Если я верно понимаю смысл иудейской религии, она вся про это: жить как можно дольше и жить по правилам (то есть правильно), чтобы потом умереть с чувством глубокого удовлетворения. И спокойно лежать себе в могиле с видом на Храмовую гору, бестрепетно дожидаясь Суда — может, для кого-то и страшного, но только не для нас.
Хэппи-энд
— Послушай-ка, что пишут в «Научном вестнике», — сказал Очень Старый Писатель. Давно уже Жена Очень Старого Писателя не видела его таким оживленным. С тех пор, как он закончил свою последнюю, сто пятидесятую книгу и объявил, что больше писать не будет — мол, «чернила внутри закончились». — Нет, ты только послушай! Японцы завершили исследование психофизиологических аспектов синдзю — ну, ты знаешь, двойного самоубийства влюбленных. Проанализировали письменные свидетельства и хроники, вскрыли старые захоронения…
— Какие еще захоронения? — перебила она, уже догадавшись, куда он клонит. За сто два года совместной жизни, слава Богу, научилась понимать мужа с полуслова и даже вообще без слов, и потом в последнее время Очень Старый Писатель говорил только об одном. — Какие у японцев могут быть захоронения, если они буддисты и всегда сжигали своих покойников?
— Ты поучи меня насчет Японии, энциклопедиста, — оборвал ее он. — Вплоть до двадцатого века там кремировали лишь священнослужителей и мертвецов из состоятельных семей, всех прочих закапывали в землю. В конце периода Мэйдзи, если мне не изменяет память, доля кремаций составляла всего 29, 8 процента.
Память Очень Старому Писателю, разумеется, не изменяла — после курса ноорегенерации работала лучше, чем в молодости. Лечение он прошел четырнадцать лет назад, но всё не мог привыкнуть, без конца щеголял цифрами и всякими датами-цитатами. То же самое было полвека назад, когда ему имплантировали белоснежные зубы — на радостях так разулыбался, что вмиг обзавелся двумя глубочайшими носогубными морщинами, стал похож на орангутанга. Пришлось эти некрасивые складки убирать.

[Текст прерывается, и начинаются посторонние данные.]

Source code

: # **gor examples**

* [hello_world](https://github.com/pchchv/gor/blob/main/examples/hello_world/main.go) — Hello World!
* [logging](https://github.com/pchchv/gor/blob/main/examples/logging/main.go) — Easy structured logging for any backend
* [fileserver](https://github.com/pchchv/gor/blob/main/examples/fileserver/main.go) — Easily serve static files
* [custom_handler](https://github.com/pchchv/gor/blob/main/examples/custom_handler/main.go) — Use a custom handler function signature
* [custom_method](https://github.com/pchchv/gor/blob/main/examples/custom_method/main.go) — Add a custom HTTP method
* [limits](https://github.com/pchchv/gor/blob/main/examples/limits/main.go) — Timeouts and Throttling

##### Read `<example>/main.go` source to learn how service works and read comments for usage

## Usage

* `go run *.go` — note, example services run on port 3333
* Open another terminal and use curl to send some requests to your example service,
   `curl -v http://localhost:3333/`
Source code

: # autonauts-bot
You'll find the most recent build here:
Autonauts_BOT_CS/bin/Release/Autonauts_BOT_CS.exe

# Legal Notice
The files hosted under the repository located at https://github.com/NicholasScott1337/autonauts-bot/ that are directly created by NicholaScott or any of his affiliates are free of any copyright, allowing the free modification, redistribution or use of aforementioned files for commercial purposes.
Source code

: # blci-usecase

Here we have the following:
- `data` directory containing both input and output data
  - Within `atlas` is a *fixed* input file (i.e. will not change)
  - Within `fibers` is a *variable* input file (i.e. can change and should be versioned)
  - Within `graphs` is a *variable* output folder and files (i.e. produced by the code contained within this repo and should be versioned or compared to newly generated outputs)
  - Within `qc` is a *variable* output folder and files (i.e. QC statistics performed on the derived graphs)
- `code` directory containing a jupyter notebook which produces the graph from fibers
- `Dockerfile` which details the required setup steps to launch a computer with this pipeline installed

— Ты, слушай, не перебивай. Хроники и эксгумации — это ладно. Тут главное в другом: японцы тщательно изучили показания и психограммы несостоявшихся суицидентов — тех, которые, пройдя стадию клинической смерти, были возвращены к жизни. Все эти данные хранились с начала века, когда ученые впервые всерьез заинтересовались метаморфозами сознания за пределом биологического конца жизни. Ты помнишь, в двадцатые это считалось самым модным направлением науки?

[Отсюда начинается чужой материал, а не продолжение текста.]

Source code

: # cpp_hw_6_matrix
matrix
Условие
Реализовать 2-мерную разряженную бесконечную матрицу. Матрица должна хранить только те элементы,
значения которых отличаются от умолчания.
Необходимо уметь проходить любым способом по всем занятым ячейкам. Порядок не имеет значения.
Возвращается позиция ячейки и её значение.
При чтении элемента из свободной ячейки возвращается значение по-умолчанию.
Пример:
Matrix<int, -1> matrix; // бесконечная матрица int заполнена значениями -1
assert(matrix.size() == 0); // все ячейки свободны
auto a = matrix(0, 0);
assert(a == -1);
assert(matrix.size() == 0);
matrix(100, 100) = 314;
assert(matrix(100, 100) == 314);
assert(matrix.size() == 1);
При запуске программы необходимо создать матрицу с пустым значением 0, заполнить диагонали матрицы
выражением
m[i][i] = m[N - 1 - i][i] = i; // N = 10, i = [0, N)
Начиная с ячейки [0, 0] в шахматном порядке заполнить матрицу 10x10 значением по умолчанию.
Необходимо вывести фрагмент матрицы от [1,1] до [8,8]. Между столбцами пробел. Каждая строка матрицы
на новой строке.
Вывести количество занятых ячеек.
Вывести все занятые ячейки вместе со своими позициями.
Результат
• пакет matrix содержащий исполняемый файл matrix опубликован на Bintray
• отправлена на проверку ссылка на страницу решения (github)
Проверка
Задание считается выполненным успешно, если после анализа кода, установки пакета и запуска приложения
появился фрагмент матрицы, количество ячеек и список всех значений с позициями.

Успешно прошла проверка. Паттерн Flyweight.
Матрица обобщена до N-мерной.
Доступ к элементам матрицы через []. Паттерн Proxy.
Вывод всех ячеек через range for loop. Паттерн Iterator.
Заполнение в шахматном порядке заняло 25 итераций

— Нет, в двадцатые все спорили из-за законов по клонированию, чуть не переубивали друг друга. — Жена Очень Старого Писателя поправила перед зеркалом локоны, скосила глаза в левую половинку трюмо — не висит ли подбородок. Нет, ни капельки. Вот что значит хорошая клиника. — Ты помнишь этих оголтелых? Они тебя чуть не разорвали. Господи, как это было ужасно!